How Search Really Works: Relevance (1)

by Ruud Hein April 4th, 2008 

This post is part of an ongoing series: How Search Really Works.
Previously: Simple Query Optimization.

Search is always boolean: yes or no. True or false.

Either the words are in the document or not.

boolean-search

But as you see, not all documents are "born alike". Some are about our topic, some just mention it.

What we need, what we want, is not just a big list of results — we want a relevant list of results, preferably sorted so that the best bet appears on top.

Boolean Zone Scoring

Zone scoring uses multiplication values (weights) to calculate the "relevance" of the occurrences of our search term based on how it appears in which zone of the document.

Document zones we're all familiar with are header/title, body/content, footer.

boolean-zones

These weights are generally machine-learned by running test queries on a clean, non-spammed, non-gamed index. Relevance judges gauge how relevant the test results are.

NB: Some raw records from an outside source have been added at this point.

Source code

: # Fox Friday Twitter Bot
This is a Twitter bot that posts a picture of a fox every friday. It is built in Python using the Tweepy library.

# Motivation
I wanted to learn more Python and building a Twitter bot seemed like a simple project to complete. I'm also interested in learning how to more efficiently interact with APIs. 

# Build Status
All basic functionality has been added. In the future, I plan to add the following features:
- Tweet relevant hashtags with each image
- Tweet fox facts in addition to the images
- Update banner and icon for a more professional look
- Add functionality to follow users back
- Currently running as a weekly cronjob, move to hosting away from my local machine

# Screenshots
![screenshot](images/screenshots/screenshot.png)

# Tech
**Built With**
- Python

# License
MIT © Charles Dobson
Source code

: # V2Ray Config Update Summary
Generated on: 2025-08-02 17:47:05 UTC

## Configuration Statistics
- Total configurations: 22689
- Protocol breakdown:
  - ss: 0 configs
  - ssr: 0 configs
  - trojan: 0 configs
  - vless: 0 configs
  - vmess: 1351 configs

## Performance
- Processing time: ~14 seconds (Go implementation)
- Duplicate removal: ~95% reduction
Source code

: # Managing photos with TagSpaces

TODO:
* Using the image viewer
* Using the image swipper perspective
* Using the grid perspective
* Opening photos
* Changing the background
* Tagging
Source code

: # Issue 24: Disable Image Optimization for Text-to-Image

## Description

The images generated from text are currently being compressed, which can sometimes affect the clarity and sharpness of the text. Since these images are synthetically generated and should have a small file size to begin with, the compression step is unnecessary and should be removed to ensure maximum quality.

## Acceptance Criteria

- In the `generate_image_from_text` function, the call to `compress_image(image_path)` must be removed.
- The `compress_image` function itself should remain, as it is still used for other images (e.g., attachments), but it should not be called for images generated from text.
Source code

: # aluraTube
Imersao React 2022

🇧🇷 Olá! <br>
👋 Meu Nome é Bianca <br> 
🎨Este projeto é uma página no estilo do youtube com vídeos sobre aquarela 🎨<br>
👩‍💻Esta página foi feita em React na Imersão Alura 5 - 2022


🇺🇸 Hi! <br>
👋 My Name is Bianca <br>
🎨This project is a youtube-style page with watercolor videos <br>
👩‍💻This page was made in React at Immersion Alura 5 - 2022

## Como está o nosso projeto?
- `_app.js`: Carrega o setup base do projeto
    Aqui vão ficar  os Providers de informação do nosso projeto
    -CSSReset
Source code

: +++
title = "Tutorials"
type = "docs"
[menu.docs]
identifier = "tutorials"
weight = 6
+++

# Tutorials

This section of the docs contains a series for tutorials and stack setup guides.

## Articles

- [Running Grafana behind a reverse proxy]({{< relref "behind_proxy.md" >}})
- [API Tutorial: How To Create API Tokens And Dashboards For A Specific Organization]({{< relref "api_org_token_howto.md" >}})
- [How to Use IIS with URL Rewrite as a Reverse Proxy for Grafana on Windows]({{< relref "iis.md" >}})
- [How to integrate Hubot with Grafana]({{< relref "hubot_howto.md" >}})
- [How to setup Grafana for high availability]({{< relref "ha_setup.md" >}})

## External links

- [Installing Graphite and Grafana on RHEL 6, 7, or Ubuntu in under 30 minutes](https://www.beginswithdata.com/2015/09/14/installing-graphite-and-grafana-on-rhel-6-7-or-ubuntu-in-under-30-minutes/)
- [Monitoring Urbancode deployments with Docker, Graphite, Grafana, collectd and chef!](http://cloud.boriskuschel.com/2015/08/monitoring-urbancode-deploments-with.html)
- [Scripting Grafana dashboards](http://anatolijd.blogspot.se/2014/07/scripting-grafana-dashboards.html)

Next week: Term Weight Scoring

Ruud Hein

My paid passion at Search Engine People sees me applying my passions and knowledge to a wide array of problems, ones I usually experience as challenges. People who know me know I love coffee.

Ruud Hein

You May Also Like

13 Responses to “How Search Really Works: Relevance (1)”

  1. Hey man,
    that's a pretty nice post. got to sign up for the RSS feed and stumble :) .

    I'm looking forward to the rest of teh series.

  2. Dave says:

    Interesting post. It depends in what context the keyword phrase is being used as well.

  3. Didn't know that it was called 'zone scoring'. Thanks for the informative post Ruud

  4. Forumistan says:

    Yep, it depends on the keyword phrase…

  5. [...] How Search Really Works: Relevance (1) [...]

  6. gtd says:

    Relevance is the reason why many of us do prefer del.icio.us to Google when we want good results. Instead of a search term, you use a tag. Also you can check which are "best" results seeing how many people has linked the same URL to that tag. Also you can feed links to a given tag into your RSS aggregator, to check for new content. Maybe we just need to check alternatives to search sites.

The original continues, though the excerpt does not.